Wednesday, 19 December 2018
Employment (Miscellaneous Provisions) Bill 2017: From the Seanad
The most interesting contribution so far has been made by Deputy Curran. Like Deputy Boyd Barrett, I heard the advertisements and thought it was great, as we were going to help to protect workers and provide reassurance. Deputy Curran implied it was part of an exercise to gauge the size and gravity of the problem, but the required response was not achieved. I am not surprised by the low level of response because there is no legislation in place to protect workers in bogus self-employment. They are not going to commit suicide by declaring bogus self-employment when we are not protecting them. Are we putting the cart before the horse? That is a strong argument in favour of passing this provision, with the rest of the legislation, or at least giving us the right to vote on it. There can be as many advertisements as we like on television and radio, but they will not protect workers. We need provisions in legislation. Reading through this provision, it sets out penalties for forcing bogus self-employment on somebody and who is an employee and a self-employed person. It is perfectly sensible and not rocket science. I look forward to hearing from the Minister what exactly she objects to.

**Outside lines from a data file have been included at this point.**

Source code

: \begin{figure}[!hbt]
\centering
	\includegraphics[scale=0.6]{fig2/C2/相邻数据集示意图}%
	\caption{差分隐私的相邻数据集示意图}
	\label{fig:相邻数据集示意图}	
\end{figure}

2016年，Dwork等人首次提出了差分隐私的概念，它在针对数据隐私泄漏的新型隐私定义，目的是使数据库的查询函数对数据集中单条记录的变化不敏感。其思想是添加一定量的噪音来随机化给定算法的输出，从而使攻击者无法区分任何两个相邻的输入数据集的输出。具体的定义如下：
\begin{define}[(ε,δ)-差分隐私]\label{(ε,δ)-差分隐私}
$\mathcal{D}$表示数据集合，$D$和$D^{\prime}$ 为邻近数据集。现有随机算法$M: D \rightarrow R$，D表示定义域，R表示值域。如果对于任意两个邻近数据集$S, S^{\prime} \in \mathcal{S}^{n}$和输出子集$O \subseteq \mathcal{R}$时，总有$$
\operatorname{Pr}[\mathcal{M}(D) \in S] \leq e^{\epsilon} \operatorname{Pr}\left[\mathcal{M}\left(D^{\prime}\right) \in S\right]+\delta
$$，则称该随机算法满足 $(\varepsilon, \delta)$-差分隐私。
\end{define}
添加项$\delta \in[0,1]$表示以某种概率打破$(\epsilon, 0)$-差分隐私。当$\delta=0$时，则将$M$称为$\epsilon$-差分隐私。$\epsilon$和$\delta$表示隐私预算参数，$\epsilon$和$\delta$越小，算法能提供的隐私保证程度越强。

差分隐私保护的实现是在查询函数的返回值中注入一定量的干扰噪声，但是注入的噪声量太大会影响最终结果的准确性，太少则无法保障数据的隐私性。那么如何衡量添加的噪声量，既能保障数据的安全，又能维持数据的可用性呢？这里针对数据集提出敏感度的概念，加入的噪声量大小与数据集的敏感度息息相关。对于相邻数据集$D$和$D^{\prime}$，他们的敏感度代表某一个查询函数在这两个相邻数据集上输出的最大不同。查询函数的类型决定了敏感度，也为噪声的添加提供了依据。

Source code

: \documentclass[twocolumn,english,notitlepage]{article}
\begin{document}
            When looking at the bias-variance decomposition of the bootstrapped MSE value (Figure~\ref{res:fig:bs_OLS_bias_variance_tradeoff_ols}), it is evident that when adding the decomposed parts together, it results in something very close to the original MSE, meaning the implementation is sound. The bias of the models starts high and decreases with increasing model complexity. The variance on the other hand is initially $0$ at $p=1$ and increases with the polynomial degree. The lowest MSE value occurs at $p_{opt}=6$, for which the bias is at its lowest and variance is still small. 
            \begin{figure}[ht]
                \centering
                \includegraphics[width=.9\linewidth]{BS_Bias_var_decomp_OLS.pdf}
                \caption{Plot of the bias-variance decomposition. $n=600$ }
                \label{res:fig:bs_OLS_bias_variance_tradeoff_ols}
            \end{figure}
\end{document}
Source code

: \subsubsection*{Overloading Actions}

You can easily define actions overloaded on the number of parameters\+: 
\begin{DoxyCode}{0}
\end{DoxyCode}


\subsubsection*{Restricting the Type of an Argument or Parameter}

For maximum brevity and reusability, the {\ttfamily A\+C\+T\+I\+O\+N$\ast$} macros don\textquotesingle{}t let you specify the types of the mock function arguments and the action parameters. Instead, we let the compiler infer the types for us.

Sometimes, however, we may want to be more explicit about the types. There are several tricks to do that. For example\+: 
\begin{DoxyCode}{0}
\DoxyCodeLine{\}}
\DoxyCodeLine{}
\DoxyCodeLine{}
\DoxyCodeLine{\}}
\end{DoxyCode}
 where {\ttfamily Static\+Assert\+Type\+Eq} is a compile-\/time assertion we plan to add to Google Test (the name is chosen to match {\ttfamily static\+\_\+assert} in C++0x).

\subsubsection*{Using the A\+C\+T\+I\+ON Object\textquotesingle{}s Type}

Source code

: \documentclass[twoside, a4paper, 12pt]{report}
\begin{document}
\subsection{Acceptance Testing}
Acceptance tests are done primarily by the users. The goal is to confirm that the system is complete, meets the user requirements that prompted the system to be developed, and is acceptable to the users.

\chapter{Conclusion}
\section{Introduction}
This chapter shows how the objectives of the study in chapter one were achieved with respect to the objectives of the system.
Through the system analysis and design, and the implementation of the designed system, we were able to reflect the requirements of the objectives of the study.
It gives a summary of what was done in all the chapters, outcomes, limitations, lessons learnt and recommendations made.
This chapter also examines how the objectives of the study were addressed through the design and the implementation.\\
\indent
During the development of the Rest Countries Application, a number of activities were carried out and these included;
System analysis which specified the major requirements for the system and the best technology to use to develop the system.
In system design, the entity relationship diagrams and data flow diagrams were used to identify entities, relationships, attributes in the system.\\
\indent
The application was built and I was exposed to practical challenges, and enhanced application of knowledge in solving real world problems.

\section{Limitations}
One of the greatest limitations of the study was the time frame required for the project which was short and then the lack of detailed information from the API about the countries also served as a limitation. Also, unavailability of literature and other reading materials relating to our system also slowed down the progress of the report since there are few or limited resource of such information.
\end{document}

The committee scrutinised departmental officials on this issue. Once upon a time, when I worked for the Mandate trade union, we commented that there were more dog wardens in the country than labour inspectors. We believed there was a low level of oversight of employers and how they behaved. It was very difficult to win cases in what was then the Labour Relations Commission under employment legislation. Such legislation is weak in this country and not as robust as it is elsewhere in Europe, for example. The best people to ask are Ryanair workers. One of the highlights for all of us in 2018, in addition to repealing the eighth amendment, was the other "R" - Ryanair. Success was achieved across Europe in forcing an intransigent boss who had never had anything to do with unions - he might call them commies living in Stalinist times - to deal with them. Therefore, the first people who could tell us what it is like to be in bogus self-employment are pilots in Ryanair. Many of them have been subject to criminal charges in other countries because of the bogus nature of their employment with that company.
We must hear clearly what the Minister has to say. When we scrutinised the departmental officials, they acknowledged that their numbers had increased. They also acknowledged that they had no idea of the depth, size or prevalence of the problem of bogus self-employment. We asked if, when they visited sites, factories, shops, markets or companies that were delivering food, they looked at the books to see who was employed and what their conditions were. They do not do so; they just walk back out again. We could have found out such information, not with advertisements on radio but by utilising the expertise in the Department to gain that insight into this really despicable way of employing people. We must know how prevalent it is, but this provision does not fly in the face of that knowledge. It would help to protect workers and allow them to come forward and tell us what was happening, how it was happening and where.